── Data records

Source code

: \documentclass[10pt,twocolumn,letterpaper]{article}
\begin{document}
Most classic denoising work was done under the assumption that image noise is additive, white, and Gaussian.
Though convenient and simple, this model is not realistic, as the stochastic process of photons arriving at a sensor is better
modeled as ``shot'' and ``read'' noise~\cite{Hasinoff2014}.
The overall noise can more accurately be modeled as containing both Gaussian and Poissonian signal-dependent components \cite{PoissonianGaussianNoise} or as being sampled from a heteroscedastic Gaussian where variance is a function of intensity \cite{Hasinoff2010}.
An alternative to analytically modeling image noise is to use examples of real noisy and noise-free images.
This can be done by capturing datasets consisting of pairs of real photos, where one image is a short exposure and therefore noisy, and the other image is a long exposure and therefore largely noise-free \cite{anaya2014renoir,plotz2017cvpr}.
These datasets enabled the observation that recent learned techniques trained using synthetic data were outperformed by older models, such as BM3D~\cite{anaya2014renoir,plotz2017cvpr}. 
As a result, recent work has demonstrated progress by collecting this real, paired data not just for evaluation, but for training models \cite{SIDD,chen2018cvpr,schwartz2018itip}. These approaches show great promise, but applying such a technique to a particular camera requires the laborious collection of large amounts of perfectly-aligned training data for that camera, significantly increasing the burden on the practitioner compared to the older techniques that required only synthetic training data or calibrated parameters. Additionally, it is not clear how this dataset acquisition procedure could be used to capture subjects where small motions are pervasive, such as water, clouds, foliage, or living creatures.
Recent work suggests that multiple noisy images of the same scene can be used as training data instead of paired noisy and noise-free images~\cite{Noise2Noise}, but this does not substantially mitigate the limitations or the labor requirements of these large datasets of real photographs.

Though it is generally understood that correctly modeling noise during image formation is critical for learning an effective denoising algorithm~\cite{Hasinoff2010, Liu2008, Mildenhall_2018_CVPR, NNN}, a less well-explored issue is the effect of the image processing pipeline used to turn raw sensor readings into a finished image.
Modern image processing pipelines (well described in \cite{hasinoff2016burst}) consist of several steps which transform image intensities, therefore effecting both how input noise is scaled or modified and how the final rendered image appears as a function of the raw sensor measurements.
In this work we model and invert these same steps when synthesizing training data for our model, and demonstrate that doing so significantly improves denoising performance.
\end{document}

────

Description of the task: Keeping every word as it is, repeat all of the records.

Task output:
Source code

: \documentclass[10pt,twocolumn,letterpaper]{article}
\begin{document}
Most classic denoising work was done under the assumption that image noise is additive, white, and Gaussian.
Though convenient and simple, this model is not realistic, as the stochastic process of photons arriving at a sensor is better
modeled as ``shot'' and ``read'' noise~\cite{Hasinoff2014}.
The overall noise can more accurately be modeled as containing both Gaussian and Poissonian signal-dependent components \cite{PoissonianGaussianNoise} or as being sampled from a heteroscedastic Gaussian where variance is a function of intensity \cite{Hasinoff2010}.
An alternative to analytically modeling image noise is to use examples of real noisy and noise-free images.
This can be done by capturing datasets consisting of pairs of real photos, where one image is a short exposure and therefore noisy, and the other image is a long exposure and therefore largely noise-free \cite{anaya2014renoir,plotz2017cvpr}.
These datasets enabled the observation that recent learned techniques trained using synthetic data were outperformed by older models, such as BM3D~\cite{anaya2014renoir,plotz2017cvpr}. 
As a result, recent work has demonstrated progress by collecting this real, paired data not just for evaluation, but for training models \cite{SIDD,chen2018cvpr,schwartz2018itip}. These approaches show great promise, but applying such a technique to a particular camera requires the laborious collection of large amounts of perfectly-aligned training data for that camera, significantly increasing the burden on the practitioner compared to the older techniques that required only synthetic training data or calibrated parameters. Additionally, it is not clear how this dataset acquisition procedure could be used to capture subjects where small motions are pervasive, such as water, clouds, foliage, or living creatures.
Recent work suggests that multiple noisy images of the same scene can be used as training data instead of paired noisy and noise-free images~\cite{Noise2Noise}, but this does not substantially mitigate the limitations or the labor requirements of these large datasets of real photographs.

Though it is generally understood that correctly modeling noise during image formation is critical for learning an effective denoising algorithm~\cite{Hasinoff2010, Liu2008, Mildenhall_2018_CVPR, NNN}, a less well-explored issue is the effect of the image processing pipeline used to turn raw sensor readings into a finished image.
Modern image processing pipelines (well described in \cite{hasinoff2016burst}) consist of several steps which transform image intensities, therefore effecting both how input noise is scaled or modified and how the final rendered image appears as a function of the raw sensor measurements.
In this work we model and invert these same steps when synthesizing training data for our model, and demonstrate that doing so significantly improves denoising performance.
\end{document}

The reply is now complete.